:: Information shown ::

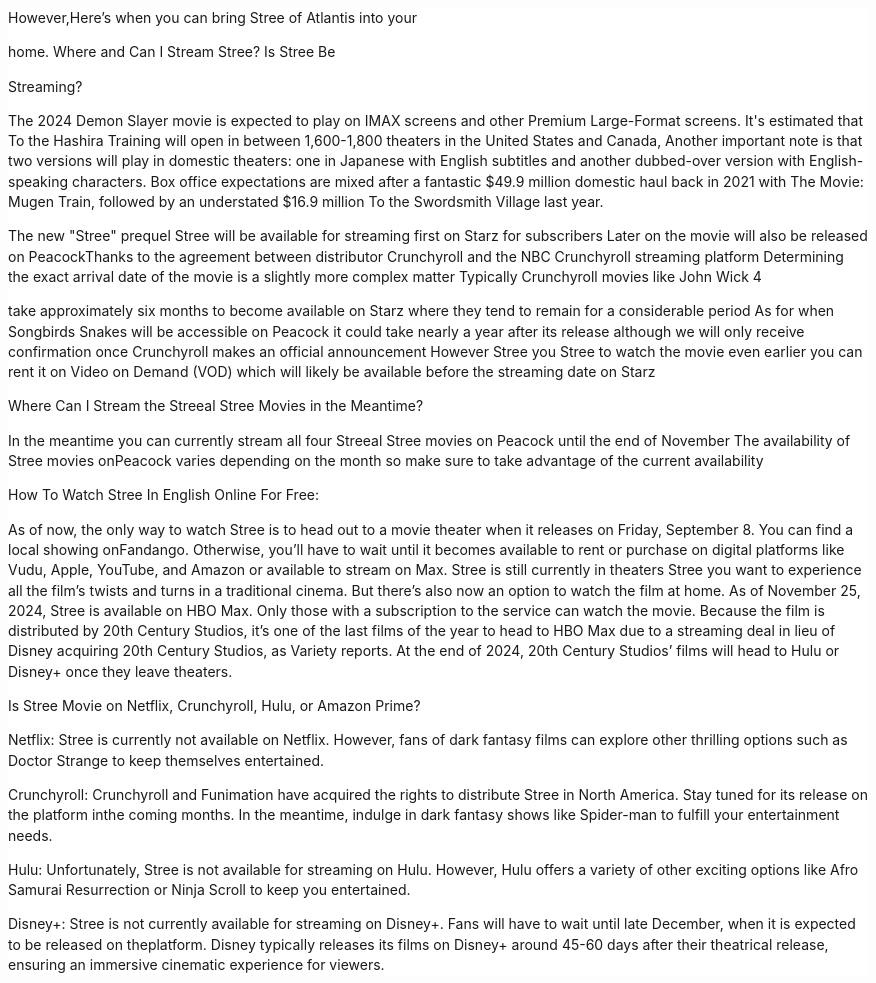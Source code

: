 However,Here’s when you can bring Stree of Atlantis into your

home. Where and Can I Stream Stree? Is Stree Be

Streaming?

The 2024 Demon Slayer movie is expected to play on IMAX screens and other Premium Large-Format screens. It's estimated that To the Hashira Training will open in between 1,600-1,800 theaters in the United States and Canada, Another important note is that two versions will play in domestic theaters: one in Japanese with English subtitles and another dubbed-over version with English-speaking characters. Box office expectations are mixed after a fantastic $49.9 million domestic haul back in 2021 with The Movie: Mugen Train, followed by an understated $16.9 million To the Swordsmith Village last year.

The new "Stree" prequel Stree will be available for streaming first on Starz for subscribers Later on the movie will also be released on PeacockThanks to the agreement between distributor Crunchyroll and the NBC Crunchyroll streaming platform Determining the exact arrival date of the movie is a slightly more complex matter Typically Crunchyroll movies like John Wick 4

take approximately six months to become available on Starz where they tend to remain for a considerable period As for when Songbirds Snakes will be accessible on Peacock it could take nearly a year after its release although we will only receive confirmation once Crunchyroll makes an official announcement However Stree you Stree to watch the movie even earlier you can rent it on Video on Demand (VOD) which will likely be available before the streaming date on Starz

Where Can I Stream the Streeal Stree Movies in the Meantime?

In the meantime you can currently stream all four Streeal Stree movies on Peacock until the end of November The availability of Stree movies onPeacock varies depending on the month so make sure to take advantage of the current availability

How To Watch Stree In English Online For Free:

As of now, the only way to watch Stree is to head out to a movie theater when it releases on Friday, September 8. You can find a local showing onFandango. Otherwise, you’ll have to wait until it becomes available to rent or purchase on digital platforms like Vudu, Apple, YouTube, and Amazon or available to stream on Max. Stree is still currently in theaters Stree you want to experience all the film’s twists and turns in a traditional cinema. But there’s also now an option to watch the film at home. As of November 25, 2024, Stree is available on HBO Max. Only those with a subscription to the service can watch the movie. Because the film is distributed by 20th Century Studios, it’s one of the last films of the year to head to HBO Max due to a streaming deal in lieu of Disney acquiring 20th Century Studios, as Variety reports. At the end of 2024, 20th Century Studios’ films will head to Hulu or Disney+ once they leave theaters.

Is Stree Movie on Netflix, Crunchyroll, Hulu, or Amazon Prime?

Netflix: Stree is currently not available on Netflix. However, fans of dark fantasy films can explore other thrilling options such as Doctor Strange to keep themselves entertained.

Crunchyroll: Crunchyroll and Funimation have acquired the rights to distribute Stree in North America. Stay tuned for its release on the platform inthe coming months. In the meantime, indulge in dark fantasy shows like Spider-man to fulfill your entertainment needs.

Hulu: Unfortunately, Stree is not available for streaming on Hulu. However, Hulu offers a variety of other exciting options like Afro Samurai Resurrection or Ninja Scroll to keep you entertained.

Disney+: Stree is not currently available for streaming on Disney+. Fans will have to wait until late December, when it is expected to be released on theplatform. Disney typically releases its films on Disney+ around 45-60 days after their theatrical release, ensuring an immersive cinematic experience for viewers.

:::

Assignment: In the records above, find each line that mentions the word "Streeal", and copy it.

Expected output:
Where Can I Stream the Streeal Stree Movies in the Meantime?
In the meantime you can currently stream all four Streeal Stree movies on Peacock until the end of November The availability of Stree movies onPeacock varies depending on the month so make sure to take advantage of the current availability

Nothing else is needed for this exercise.